What Is The Safest Place To Invest Money?

A lot of people often ask me: What is the safest place to invest money? This question is problematic because there is no definitive answer for beginner stock market investing. Everyone wants a safe place to invest money, but in reality no such place exists. I’ll explain. To begin, what are the most common ways you can invest? Before I get to the safest places to invest money, let’s take a look at the possibilities. Usually people suggest the stock market, real estate, CDs, savings accounts, and the mattress as the safest places to invest money. But are these options really safe?

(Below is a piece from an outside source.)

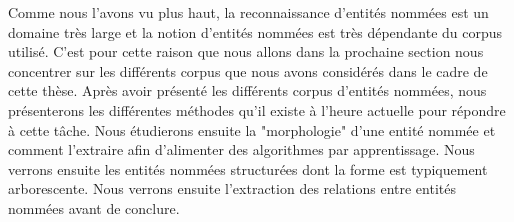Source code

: \documentclass[PhD-Yoann-Dupont.tex]{subfiles}
\begin{document}
Comme nous l'avons vu plus haut, la reconnaissance d'entités nommées est un domaine très large et la notion d'entités nommées est très dépendante du corpus utilisé. C'est pour cette raison que nous allons dans la prochaine section nous concentrer sur les différents corpus que nous avons considérés dans le cadre de cette thèse. Après avoir présenté les différents corpus d'entités nommées, nous présenterons les différentes méthodes qu'il existe à l'heure actuelle pour répondre à cette tâche. Nous étudierons ensuite la "morphologie" d'une entité nommée et comment l'extraire afin d'alimenter des algorithmes par apprentissage. Nous verrons ensuite les entités nommées structurées dont la forme est typiquement arborescente. Nous verrons ensuite l'extraction des relations entre entités nommées avant de conclure.
\end{document}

I’ll start with the stock market. The stock market is a roller coaster of possibilities. Why the stock market is not be the safest place to invest money is that the market is nothing more than a place to buy pieces of paper which can represent anything from physical food products to foreign currency to company shares. Whatever those pieces of paper represent can be impacted by incidents that will lower or dissolve their value. If a company goes bankrupt, all it’s shares drop in value to nothing. If you bought ’shares’ of potatoes right before a hidden stash of billions of potatoes were discovered, the inventory would sky rocket and the demand plummet, which in turn would devalue your ’shares’ drastically. And so on. Many of the risks are usually rather small and can vary depending on the market type and investment. The point is that the market is probably not the safest place to invest money since it will ALWAYS suffer the risk of dropping the value of your investment because of some potentially unforeseen situation.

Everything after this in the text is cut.